Records from a data source:
•••

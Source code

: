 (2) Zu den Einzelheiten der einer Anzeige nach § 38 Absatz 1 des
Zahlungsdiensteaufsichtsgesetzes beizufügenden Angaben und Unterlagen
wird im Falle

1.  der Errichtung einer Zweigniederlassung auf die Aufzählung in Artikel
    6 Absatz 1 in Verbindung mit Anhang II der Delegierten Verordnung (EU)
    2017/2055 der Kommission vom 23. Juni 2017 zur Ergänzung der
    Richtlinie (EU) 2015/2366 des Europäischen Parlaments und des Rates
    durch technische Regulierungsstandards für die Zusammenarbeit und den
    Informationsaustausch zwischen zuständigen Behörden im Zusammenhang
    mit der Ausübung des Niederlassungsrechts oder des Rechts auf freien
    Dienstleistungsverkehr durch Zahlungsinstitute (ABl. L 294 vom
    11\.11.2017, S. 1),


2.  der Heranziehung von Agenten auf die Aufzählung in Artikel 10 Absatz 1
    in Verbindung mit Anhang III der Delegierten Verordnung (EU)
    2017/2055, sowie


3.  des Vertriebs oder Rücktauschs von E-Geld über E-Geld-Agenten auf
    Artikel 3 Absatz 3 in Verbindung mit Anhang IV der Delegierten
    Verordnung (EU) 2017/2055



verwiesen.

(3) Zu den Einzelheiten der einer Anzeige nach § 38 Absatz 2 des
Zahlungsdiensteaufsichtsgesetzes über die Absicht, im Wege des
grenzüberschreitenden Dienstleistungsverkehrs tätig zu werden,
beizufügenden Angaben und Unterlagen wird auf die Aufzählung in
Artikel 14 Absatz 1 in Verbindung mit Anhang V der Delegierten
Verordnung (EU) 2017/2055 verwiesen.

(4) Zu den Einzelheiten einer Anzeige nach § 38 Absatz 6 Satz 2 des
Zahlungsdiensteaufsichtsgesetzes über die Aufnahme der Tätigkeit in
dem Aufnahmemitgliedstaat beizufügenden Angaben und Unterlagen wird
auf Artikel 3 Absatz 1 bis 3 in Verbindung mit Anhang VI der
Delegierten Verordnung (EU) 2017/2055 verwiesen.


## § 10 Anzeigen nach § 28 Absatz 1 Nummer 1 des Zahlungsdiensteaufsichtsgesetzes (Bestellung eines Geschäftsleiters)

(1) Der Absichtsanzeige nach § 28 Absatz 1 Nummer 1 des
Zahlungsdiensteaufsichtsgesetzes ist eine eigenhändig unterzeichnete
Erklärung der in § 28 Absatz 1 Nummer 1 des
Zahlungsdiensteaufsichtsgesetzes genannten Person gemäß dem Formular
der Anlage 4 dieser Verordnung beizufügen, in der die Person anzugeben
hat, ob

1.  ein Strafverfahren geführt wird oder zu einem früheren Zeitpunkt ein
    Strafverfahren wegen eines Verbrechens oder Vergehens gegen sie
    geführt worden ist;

•••

WORK REQUEST: From the line containing "früheren Zeitpunkt ein" to the last line of the data above, copy each line exactly and add nothing.

RESPONSE TO THIS EXERCISE:
1.  ein Strafverfahren geführt wird oder zu einem früheren Zeitpunkt ein
    Strafverfahren wegen eines Verbrechens oder Vergehens gegen sie
    geführt worden ist;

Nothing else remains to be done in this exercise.